Filter the entries below, keeping every line that has the word "subsection".

- [Records for this task]
"""

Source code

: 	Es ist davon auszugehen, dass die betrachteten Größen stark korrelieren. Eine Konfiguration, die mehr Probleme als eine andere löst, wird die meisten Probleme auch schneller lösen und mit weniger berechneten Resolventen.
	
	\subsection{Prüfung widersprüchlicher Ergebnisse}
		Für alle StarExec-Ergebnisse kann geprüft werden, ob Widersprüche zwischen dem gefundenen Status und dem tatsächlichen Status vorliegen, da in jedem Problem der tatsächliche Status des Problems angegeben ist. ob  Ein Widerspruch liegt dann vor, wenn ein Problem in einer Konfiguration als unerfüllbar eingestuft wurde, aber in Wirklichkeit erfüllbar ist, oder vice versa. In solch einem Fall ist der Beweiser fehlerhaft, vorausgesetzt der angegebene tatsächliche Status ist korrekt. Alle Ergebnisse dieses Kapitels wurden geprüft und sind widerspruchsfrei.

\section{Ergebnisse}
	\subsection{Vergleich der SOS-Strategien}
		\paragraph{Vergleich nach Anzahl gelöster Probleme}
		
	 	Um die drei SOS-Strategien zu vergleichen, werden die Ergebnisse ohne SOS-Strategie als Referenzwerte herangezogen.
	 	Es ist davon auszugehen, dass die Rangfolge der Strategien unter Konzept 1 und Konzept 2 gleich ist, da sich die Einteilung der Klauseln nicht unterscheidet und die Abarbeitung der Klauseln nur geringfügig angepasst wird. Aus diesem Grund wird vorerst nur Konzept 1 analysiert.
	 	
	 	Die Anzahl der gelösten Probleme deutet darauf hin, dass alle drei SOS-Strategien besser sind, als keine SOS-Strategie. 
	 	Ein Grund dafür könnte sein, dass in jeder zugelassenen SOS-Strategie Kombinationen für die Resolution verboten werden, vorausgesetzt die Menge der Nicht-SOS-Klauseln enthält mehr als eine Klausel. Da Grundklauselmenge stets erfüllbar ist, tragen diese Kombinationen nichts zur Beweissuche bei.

"""
"""

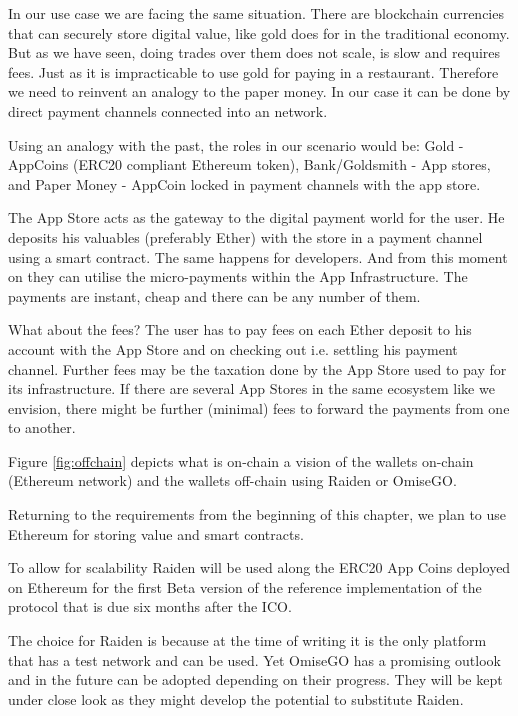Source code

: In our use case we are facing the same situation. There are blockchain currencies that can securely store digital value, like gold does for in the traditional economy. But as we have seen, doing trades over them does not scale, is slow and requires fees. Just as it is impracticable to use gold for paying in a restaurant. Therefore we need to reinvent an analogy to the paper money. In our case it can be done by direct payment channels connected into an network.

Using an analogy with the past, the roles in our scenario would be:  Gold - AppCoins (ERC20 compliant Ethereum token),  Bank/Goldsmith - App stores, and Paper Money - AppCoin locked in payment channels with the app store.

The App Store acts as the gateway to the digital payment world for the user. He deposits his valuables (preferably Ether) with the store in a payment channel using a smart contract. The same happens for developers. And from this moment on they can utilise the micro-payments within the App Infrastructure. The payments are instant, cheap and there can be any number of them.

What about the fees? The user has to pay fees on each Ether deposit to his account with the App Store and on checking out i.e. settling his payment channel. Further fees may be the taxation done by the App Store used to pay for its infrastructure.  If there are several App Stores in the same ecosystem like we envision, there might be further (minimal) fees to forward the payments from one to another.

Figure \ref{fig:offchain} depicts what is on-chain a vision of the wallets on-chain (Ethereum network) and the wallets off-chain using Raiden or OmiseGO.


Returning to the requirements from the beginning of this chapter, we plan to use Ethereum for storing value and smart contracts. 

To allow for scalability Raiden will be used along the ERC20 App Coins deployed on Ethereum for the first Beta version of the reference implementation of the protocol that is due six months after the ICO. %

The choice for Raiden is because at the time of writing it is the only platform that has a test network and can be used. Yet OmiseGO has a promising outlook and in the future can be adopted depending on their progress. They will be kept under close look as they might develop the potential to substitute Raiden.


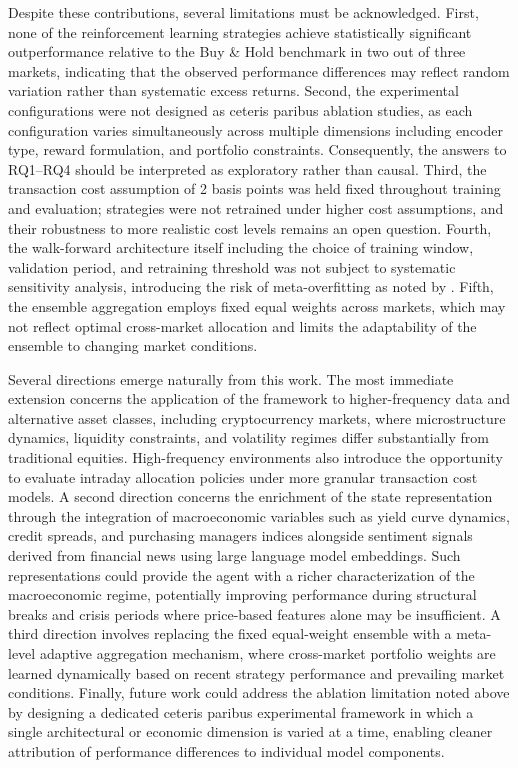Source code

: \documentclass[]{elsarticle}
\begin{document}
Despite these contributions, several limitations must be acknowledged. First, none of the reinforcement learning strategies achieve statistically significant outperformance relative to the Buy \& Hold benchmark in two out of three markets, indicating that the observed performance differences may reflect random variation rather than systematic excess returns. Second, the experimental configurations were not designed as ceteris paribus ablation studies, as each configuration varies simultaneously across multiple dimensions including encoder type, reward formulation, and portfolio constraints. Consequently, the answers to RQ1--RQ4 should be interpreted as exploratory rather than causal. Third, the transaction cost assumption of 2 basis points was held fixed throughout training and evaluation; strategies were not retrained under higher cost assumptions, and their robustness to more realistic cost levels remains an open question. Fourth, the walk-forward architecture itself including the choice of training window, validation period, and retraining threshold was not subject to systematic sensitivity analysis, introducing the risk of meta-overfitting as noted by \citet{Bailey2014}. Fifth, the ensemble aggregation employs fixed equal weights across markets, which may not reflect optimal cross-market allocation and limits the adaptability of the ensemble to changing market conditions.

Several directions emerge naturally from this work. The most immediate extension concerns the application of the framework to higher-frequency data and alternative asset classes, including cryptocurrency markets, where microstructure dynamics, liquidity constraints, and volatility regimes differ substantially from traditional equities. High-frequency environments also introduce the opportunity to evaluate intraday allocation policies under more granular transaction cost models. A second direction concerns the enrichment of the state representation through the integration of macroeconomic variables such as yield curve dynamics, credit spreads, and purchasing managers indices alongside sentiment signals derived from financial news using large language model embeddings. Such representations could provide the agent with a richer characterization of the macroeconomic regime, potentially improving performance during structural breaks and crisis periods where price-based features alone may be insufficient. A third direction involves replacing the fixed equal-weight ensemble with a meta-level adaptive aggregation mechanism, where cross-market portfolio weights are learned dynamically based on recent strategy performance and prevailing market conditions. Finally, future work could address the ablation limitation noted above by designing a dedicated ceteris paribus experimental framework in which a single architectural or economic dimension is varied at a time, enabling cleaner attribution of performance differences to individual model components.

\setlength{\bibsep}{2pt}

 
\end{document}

"""

- [Written response]
	\subsection{Prüfung widersprüchlicher Ergebnisse}
	\subsection{Vergleich der SOS-Strategien}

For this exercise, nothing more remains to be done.